Eric Beaumont, Concepteur Senior chez Obsidian, se confie dans la dernière édition d’Inside the Vault. Vous allez tout découvrir sur son implication dans Fallout: New Vegas. Ne manquez pas de découvrir toute l’actualité et les précédents dossiers consacrés au jeu, et répertoriés sous le mot-clé Fallout.

 

Quel est votre travail chez Obsidian ?

Je suis concepteur senior et je travaille actuellement sur Fallout: New Vegas.

 

Qu’est-ce que vous préférez dans votre métier ? Qu’est-ce que vous aimez moins ?

Ce que je préfère… D’accord, vous avez vu le film Inception (pas de spoilers, c’est promis) ? A un moment, ils font venir un personnage pour qu’il soit leur « architecte des rêves » et ils lui font découvrir ce que c’est que de créer des rêves. Mais ce personnage s’en va précipitamment, et un autre dit quelque chose comme « Ne t’en fais pas, il reviendra. Quand on s’essaie à la création de monde, on y revient toujours ». C’est ça, ce que je préfère dans la conception de jeux.

Quand, pour la première fois, on assemble un niveau et quand on y place des créatures et des personnages qui se déplacent comme on le veut dans le jeu, ce n’est pas seulement gratifiant d’un point de vue intellectuel, c’est surtout viscéralement excitant, on est aussi heureux qu’un enfant. Pendant tous les projets sur lesquels j’ai travaillé, il y a toujours un concepteur ou un autre de nos collègues qui fait venir des gens dans son bureau pour leur montrer ce « truc génial » qu’il vient de créer. Et ce n’est pas de l’arrogance, il veut seulement partager, il est aussi excité qu’un gosse. Voir des adultes montrer des choses épatantes, drôles ou juste bizarres, comme des enfants qui auraient vu un lézard dans la cour de récré pour la première fois, voilà ce que je préfère.

Ce que j’aime le moins : regarder des centaines de lignes de script pour essayer de comprendre pourquoi la créature qui est censée aller du point A au point B se contente de rester là, immobile, comme si elle se payait ma tête. Il peut s’agir de la créature que je montrais hier à tout le monde, ce « truc génial » dont j’étais si fier, et là, aujourd’hui, elle refuse d’obéir. Après des heures à essayer toutes les astuces que je connais (plus quelques-unes inventées sur le tas) pour faire bouger la créature, rien ne fonctionne. Finalement, j’abandonne et je rentre chez moi, dépité. Le lendemain, après une bonne nuit de sommeil, il me suffit de quelques secondes pour remarquer ce qu’il ne va pas dans ces lignes de script qui ont failli me rendre fou : le nom de la créature est Bobzilla014two, mais j’avais écrit Bobzilla014three dans le script. Je change le « 3 » en « 2 » et, miracle, la créature va du point A au point B. (Astuce de pro : dans ce genre de situation, ravalez votre fierté et demandez à un collègue concepteur de regarder le script avec vous. Vous résoudrez le problème en moins de 30 secondes, promis.)

 

Comment êtes-vous arrivé dans l’industrie du jeu vidéo ?

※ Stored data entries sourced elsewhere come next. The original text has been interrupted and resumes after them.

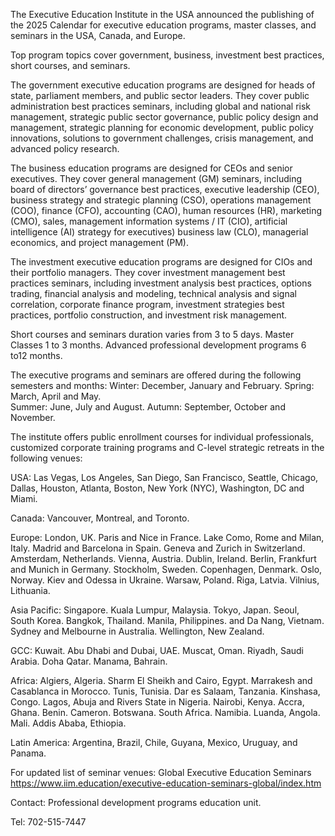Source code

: The Executive Education Institute in the USA announced the publishing of the 2025 Calendar for executive education programs, master classes, and seminars in the USA, Canada, and Europe. 

Top program topics cover government, business, investment best practices, short courses, and seminars. 

The government executive education programs are designed for heads of state, parliament members, and public sector leaders. They cover public administration best practices seminars, including global and national risk management, strategic public sector governance, public policy design and management, strategic planning for economic development, public policy innovations, solutions to government challenges, crisis management, and advanced policy research. 

The business education programs are designed for CEOs and senior executives. They cover general management (GM) seminars, including board of directors’ governance best practices, executive leadership (CEO), business strategy and strategic planning (CSO), operations management (COO), finance (CFO), accounting (CAO), human resources (HR), marketing (CMO), sales, management information systems / IT (CIO), artificial intelligence (AI) strategy for executives) business law (CLO), managerial economics, and project management (PM). 

The investment executive education programs are designed for CIOs and their portfolio managers. They cover investment management best practices seminars, including investment analysis best practices, options trading, financial analysis and modeling, technical analysis and signal correlation, corporate finance program, investment strategies best practices, portfolio construction, and investment risk management. 

Short courses and seminars duration varies from 3 to 5 days. Master Classes 1 to 3 months. Advanced professional development programs 6 to12 months. 

The executive programs and seminars are offered during the following semesters and months: 
Winter: December, January and February. 
Spring: March, April and May.  
Summer: June, July and August. 
Autumn: September, October and November. 

The institute offers public enrollment courses for individual professionals, customized corporate training programs and C-level strategic retreats in the following venues:

USA: Las Vegas, Los Angeles, San Diego, San Francisco, Seattle, Chicago, Dallas, Houston, Atlanta, Boston, New York (NYC), Washington, DC and Miami. 

Canada: Vancouver, Montreal, and Toronto. 

Europe: London, UK.  Paris and Nice in France. Lake Como, Rome and Milan, Italy. Madrid and Barcelona in Spain.  Geneva and Zurich in Switzerland. Amsterdam, Netherlands. Vienna, Austria. Dublin, Ireland. Berlin, Frankfurt and Munich in Germany. Stockholm, Sweden. Copenhagen, Denmark. Oslo, Norway.  Kiev and Odessa in Ukraine. Warsaw, Poland. Riga, Latvia. Vilnius, Lithuania. 

Asia Pacific: Singapore. Kuala Lumpur, Malaysia. Tokyo, Japan. Seoul, South Korea. Bangkok, Thailand. Manila, Philippines. and Da Nang, Vietnam. Sydney and Melbourne in Australia. Wellington, New Zealand.  

GCC: Kuwait. Abu Dhabi and Dubai, UAE. Muscat, Oman. Riyadh, Saudi Arabia. Doha Qatar. Manama, Bahrain.

Africa: Algiers, Algeria. Sharm El Sheikh and Cairo, Egypt. Marrakesh and Casablanca in Morocco. Tunis, Tunisia. Dar es Salaam, Tanzania. Kinshasa, Congo. Lagos, Abuja and Rivers State in Nigeria. Nairobi, Kenya. Accra, Ghana.  Benin. Cameron. Botswana. South Africa. Namibia. Luanda, Angola. Mali. Addis Ababa, Ethiopia.

Latin America: Argentina, Brazil, Chile, Guyana, Mexico, Uruguay, and Panama. 



For updated list of seminar venues: 
 Global Executive Education Seminars
https://www.iim.education/executive-education-seminars-global/index.htm

Contact: Professional development programs education unit. 

Tel:  702-515-7447
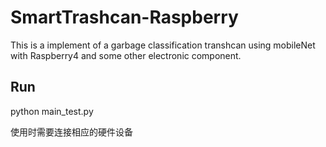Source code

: # SmartTrashcan-Raspberry
This is a implement of a garbage classification transhcan using mobileNet with Raspberry4 and some other electronic component.
## Run
python  main_test.py

使用时需要连接相应的硬件设备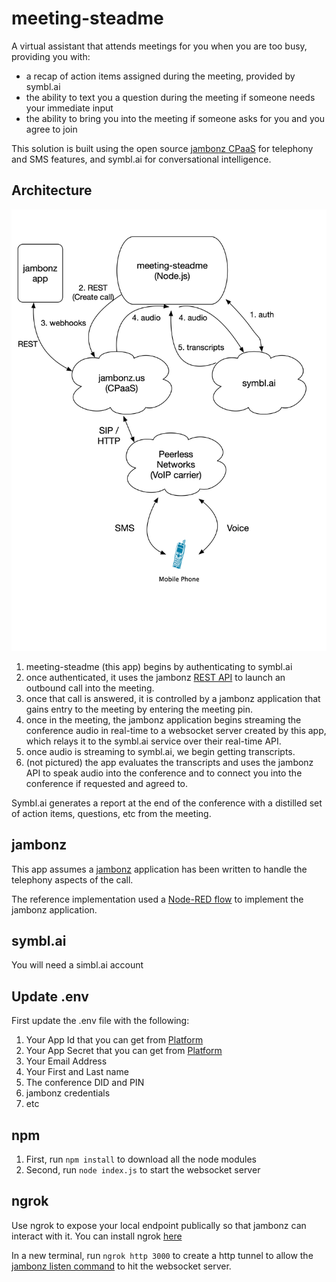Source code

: # meeting-steadme

A virtual assistant that attends meetings for you when you are too busy, providing you with:

- a recap of action items assigned during the meeting, provided by symbl.ai
- the ability to text you a question during the meeting if someone needs your immediate input
- the ability to bring you into the meeting if someone asks for you and you agree to join

This solution is built using the open source [jambonz CPaaS](https://docs.jambonz.org) for telephony and SMS features, and symbl.ai for conversational intelligence.

## Architecture
![pic](/meeting-steadme.png)

1. meeting-steadme (this app) begins by authenticating to symbl.ai
2. once authenticated, it uses the jambonz [REST API](https://docs.jambonz.org/rest/) to launch an outbound call into the meeting.
3. once that call is answered, it is controlled by a jambonz application that gains entry to the meeting by entering the meeting pin.
4. once in the meeting, the jambonz application begins streaming the conference audio in real-time to a websocket server created by this app, which relays it to the symbl.ai service over their real-time API.
5. once audio is streaming to symbl.ai, we begin getting transcripts.
6. (not pictured) the app evaluates the transcripts and uses the jambonz API to speak audio into the conference and to connect you into the conference if requested and agreed to.

Symbl.ai generates a report at the end of the conference with a distilled set of action items, questions, etc from the meeting.

## jambonz

This app assumes a [jambonz](https://docs.jambonz.org) application has been written to handle the telephony aspects of the call.

The reference implementation used a [Node-RED flow](/jambonz-node-red-flow.json) to implement the jambonz application.

## symbl.ai
You will need a simbl.ai account

## Update .env

First update the .env file with the following:
1. Your App Id that you can get from [Platform](https://platform.symbl.ai)
2. Your App Secret that you can get from [Platform](https://platform.symbl.ai)
3. Your Email Address
4. Your First and Last name
5. The conference DID and PIN
6. jambonz credentials
7. etc

## npm

1. First, run `npm install` to download all the node modules
2. Second, run `node index.js` to start the websocket server

## ngrok

Use ngrok to expose your local endpoint publically so that jambonz can interact with it. You can install ngrok [here](https://ngrok.com/download)

In a new terminal, run `ngrok http 3000` to create a http tunnel to allow the [jambonz listen command](https://docs.jambonz.org/jambonz/#listen) to hit the websocket server. 
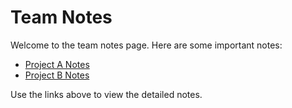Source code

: # Team Notes

Welcome to the team notes page. Here are some important notes:

- [Project A Notes](notes/markdown-sample.md)
- [Project B Notes](notes/common-brand.md)

Use the links above to view the detailed notes.
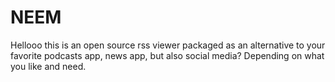 # NEEM

Hellooo this is an open source rss viewer packaged as an alternative to your favorite podcasts app, news app, but also social media? Depending on what you like and need.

Après le lycée et la fac, j’ai été gérant dans un restaurant de Disneyland. C’était un bon boulot, il y avait de bons avantages, mais à part devenir créateur d’attractions (ce pour quoi j’avais postulé au départ), il y avait peu d’opportunités pour mon diplôme d’anglais et moi au royaume de la magie. J’ai donc démissionné, sans avoir véritablement d’argent en poche ou d’offres d’emploi. J’ai enchaîné les postes d’intérimaire et j’ai passé quelques entretiens pour de « vrais » boulots d’écriture, mais j’ai fini par comprendre qu’il me fallait un travail stable pour payer les factures. Au même moment, Virgin Interactive était sur le point de fermer (content de les voir revenir, d’ailleurs). Je cherchais un travail dans le journal et je suis tombé sur une pub disant qu’on recherchait des testeurs de jeux vidéo. A l’époque, je ne savais même pas qu’un tel poste existait ! Ca ne payait pas très bien et ça ne semblait pas non plus un meilleur choix de carrière que gérant de fast-food, mais ayant passé une grande partie des années 80 à jouer à Donjons & Dragons et à dépenser mon argent dans des salles d’arcade, ça me semblait un travail idéal.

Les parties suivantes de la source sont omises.